Gary Hart Photography: Starfire, Halemaumau Crater, Kilauea, Hawaii

Starfire, Halemaumau Crater, Kilauea, Hawaii
Sony a7S
Rokinon 24mm f1.4
10 seconds
ISO 1600

Rain in Hawaii is great for almost everything—it fills the waterfalls, cleans the air (for the best sunrise/sunset color), sparks rainbows, and makes photographing Hawaii’s lush foliage a joy. But it’s not so great when your objective includes stars. And based on the forecast for this year’s Hawaii Big Island workshops, our odds for finding the Milky Way above Kilauea weren’t too good. But a nature photographer who relies entirely on the odds will soon be an ex nature photographer.

The first night my group visited Kilauea we were completely shutout by a wet fog that obscured the world beyond 100 feet and deposited tangible flecks of moisture on every exposed surface. Undaunted, the next night we returned to the caldera despite rain in Hilo falling faster than our wipers could erase it. The downpour pounded us all the way through town, then eased a bit as we started to climb.

Despite the improving conditions, frequent skyward peeks through the windshield offered no cause for optimism. By the time we entered Hawaii Volcanoes National Park, the rain had stopped completely, but the clouds persisted. Parking at our destination we still saw no stars, but the caldera’s orange glow throbbed below and the clouds above reflected its orange glow—a definite improvement over the previous night. While not the grand prize, this reflected fire makes beautiful photographs too, offering a small consolation for a group of photographers with their hearts set on the Milky Way.

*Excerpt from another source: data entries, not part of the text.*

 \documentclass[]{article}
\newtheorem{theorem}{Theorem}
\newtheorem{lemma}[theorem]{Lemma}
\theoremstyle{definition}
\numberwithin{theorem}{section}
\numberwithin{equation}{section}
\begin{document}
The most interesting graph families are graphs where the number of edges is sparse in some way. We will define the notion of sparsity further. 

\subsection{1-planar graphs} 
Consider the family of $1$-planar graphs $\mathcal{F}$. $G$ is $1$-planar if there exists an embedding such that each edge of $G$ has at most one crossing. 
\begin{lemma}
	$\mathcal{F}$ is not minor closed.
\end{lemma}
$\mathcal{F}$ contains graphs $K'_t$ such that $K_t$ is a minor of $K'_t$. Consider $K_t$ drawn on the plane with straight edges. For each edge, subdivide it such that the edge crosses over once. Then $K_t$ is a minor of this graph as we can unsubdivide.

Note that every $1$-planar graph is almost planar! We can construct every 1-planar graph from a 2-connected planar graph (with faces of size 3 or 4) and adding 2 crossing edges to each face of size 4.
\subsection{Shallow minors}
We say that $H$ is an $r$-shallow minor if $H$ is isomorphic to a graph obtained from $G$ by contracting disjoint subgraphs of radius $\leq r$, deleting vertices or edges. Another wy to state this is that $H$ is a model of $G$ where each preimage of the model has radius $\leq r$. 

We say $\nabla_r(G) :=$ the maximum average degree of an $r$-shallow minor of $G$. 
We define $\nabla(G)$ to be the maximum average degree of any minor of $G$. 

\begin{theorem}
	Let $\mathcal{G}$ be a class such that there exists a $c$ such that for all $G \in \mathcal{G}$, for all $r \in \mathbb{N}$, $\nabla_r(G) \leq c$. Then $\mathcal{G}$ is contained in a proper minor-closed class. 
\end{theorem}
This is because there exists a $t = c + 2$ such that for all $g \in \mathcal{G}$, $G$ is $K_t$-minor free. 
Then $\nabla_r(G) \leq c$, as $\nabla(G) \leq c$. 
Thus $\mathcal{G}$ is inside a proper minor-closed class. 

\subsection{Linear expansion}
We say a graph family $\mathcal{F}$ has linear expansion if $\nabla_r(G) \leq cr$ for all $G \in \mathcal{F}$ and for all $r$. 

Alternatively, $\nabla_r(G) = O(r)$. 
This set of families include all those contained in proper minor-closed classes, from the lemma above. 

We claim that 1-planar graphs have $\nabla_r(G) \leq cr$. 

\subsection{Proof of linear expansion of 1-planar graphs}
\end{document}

In the complete darkness a starlight shoot requires, the less setup required at the shooting location, the less we need to use our lights and the sooner everyone’s eyes adjust. So at the cars everyone’s polarizers came off, our apertures were opened wide, and the ISOs were pushed as far as the camera’s image quality will allow. Pared down to just a tripod, one camera, and one lens, we marched off to the caldera.

Ever the optimist, midway through the short walk to the rim I ventured one more glance upward—what had just seconds earlier been a solid blanket of orange-tinted grayness had suddenly acquired a jet-black rip sprinkled with twinkling points of light. I turned off my headlamp to confirm and there it was, the Milky Way, spread like a bag of sugar spilled on a pool of ink.

Most of the group had no experience with night photography, so despite the previous day’s training, I knew most of my time would be taken helping everyone find a composition, tweak exposures, and (somehow) focus through a virtually black viewfinder (or LCD). Because the caldera’s brightness varies daily, and the amount of moisture in the air affects the overall light that reaches the camera, I started with a test shot of my own to determine that night’s exposure. Then Don Smith and I bounced around from person to person, helping them achieve starlight autonomy.

Some mastered it quite quickly, while others were slowed by a slew of problems ranging from simple lens cap removal to more difficult camera errors. On my travels I’d occasionally stop at my camera long enough to click a frame of my own (and maybe check the frame I’d clicked on my previous pass). Eventually the pleas for assistance abated and I was able to stay at my camera long enough to recompose and experiment with different exposures.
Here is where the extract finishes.